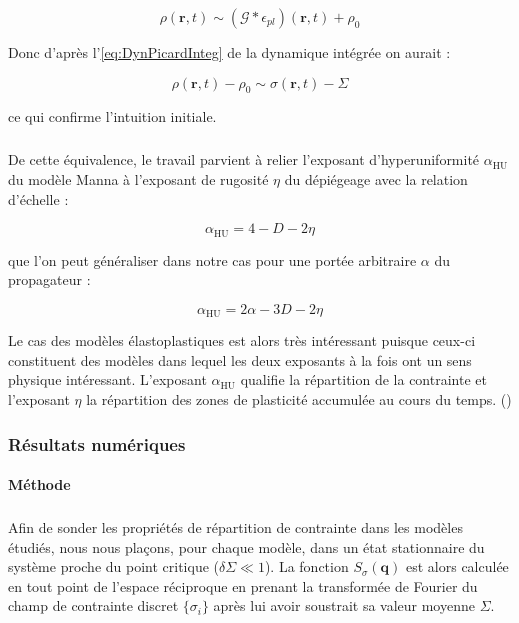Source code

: \begin{equation}
	\rho (\mathbf{r},t) \sim \left(\mathcal{G}\ast\epsilon_{pl}\right)(\mathbf{r},t)+ \rho_0
\end{equation}

\noindent Donc d'après l'\autoref{eq:DynPicardInteg} de la dynamique intégrée on aurait :

\begin{equation}
	\rho (\mathbf{r},t) - \rho_0 \sim \sigma (\mathbf{r},t)- \Sigma
\end{equation}

\noindent ce qui confirme l'intuition initiale.

\subparagraph{}De cette équivalence, le travail \cite{wiese_hyperuniformity_2024} parvient à relier l'exposant d'hyperuniformité $\alpha_\text{HU}$ du modèle Manna à l'exposant de rugosité $\eta$ du dépiégeage avec la relation d'échelle :

\begin{equation}
	\alpha_\text{HU} = 4 - D - 2\eta
\end{equation}

\noindent que l'on peut généraliser dans notre cas pour une portée arbitraire $\alpha$ du propagateur :

\begin{equation}
	\alpha_\text{HU} = 2\alpha - 3D - 2\eta
	\label{eq:scalingHULP}
\end{equation}

\noindent Le cas des modèles élastoplastiques est alors très intéressant puisque ceux-ci constituent des modèles dans lequel les deux exposants à la fois ont un sens physique intéressant. L'exposant $\alpha_\text{HU}$ qualifie la répartition de la contrainte et l'exposant $\eta$ la répartition des zones de plasticité accumulée au cours du temps. ()

\subsubsection{Résultats numériques}

\label{sec:HUEPM}

\paragraph{Méthode}

\subparagraph{}Afin de sonder les propriétés de répartition de contrainte dans les modèles étudiés, nous nous plaçons, pour chaque modèle, dans un état stationnaire du système proche du point critique ($\delta\Sigma \ll 1$). La fonction $S_\sigma(\mathbf{q})$ est alors calculée en tout point de l'espace réciproque en prenant la transformée de Fourier du champ de contrainte discret $\{\sigma_i\}$ après lui avoir soustrait sa valeur moyenne $\Sigma$. 

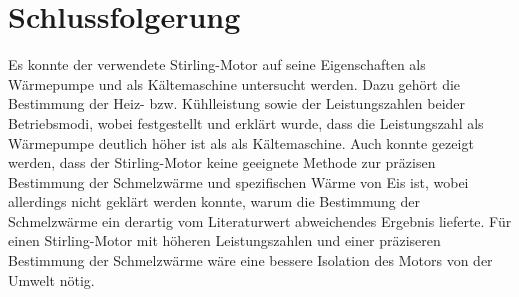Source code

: \documentclass[
	a4paper,
	12pt,
	pagesize,
	ngerman
]{scrartcl}
\begin{document}
	\section{Schlussfolgerung}
	Es konnte der verwendete Stirling-Motor auf seine Eigenschaften als Wärmepumpe und als Kältemaschine untersucht werden.
	Dazu gehört die Bestimmung der Heiz- bzw. Kühlleistung sowie der Leistungszahlen beider Betriebsmodi, wobei festgestellt und erklärt wurde, dass die Leistungszahl als Wärmepumpe deutlich höher ist als als Kältemaschine.
	Auch konnte gezeigt werden, dass der Stirling-Motor keine geeignete Methode zur präzisen Bestimmung der Schmelzwärme und spezifischen Wärme von Eis ist, wobei allerdings nicht geklärt werden konnte, warum die Bestimmung der Schmelzwärme ein derartig vom Literaturwert abweichendes Ergebnis lieferte.
	Für einen Stirling-Motor mit höheren Leistungszahlen und einer präziseren Bestimmung der Schmelzwärme wäre eine bessere Isolation des Motors von der Umwelt nötig.
	\printbibliography
\end{document}
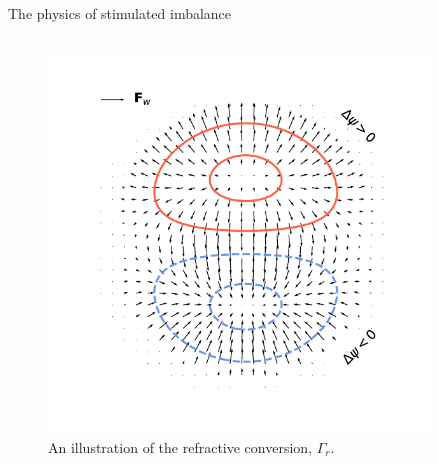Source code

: \documentclass[final]{beamer}
\begin{document}
\begin{frame}[t]
\begin{columns}[t]
\begin{column}{0.4\paperwidth}
\begin{alertblock}{The physics of stimulated imbalance}
                \begin{columns}
                  \begin{column}{.425\textwidth}
                  \begin{figure}
                    \includegraphics[width=0.9\textwidth]{figs/Gammar.pdf}
                    \caption{An illustration of the refractive conversion,
                              $\Gamma_r$.}
                  \end{figure}
                \end{column}


\end{columns}
\end{alertblock}
\end{column}
\end{columns}
\end{frame}
\end{document}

**Task brief:**
Among the lines of the data, some may contain the string "werden"; report how many, and nothing more.

**Result:**
2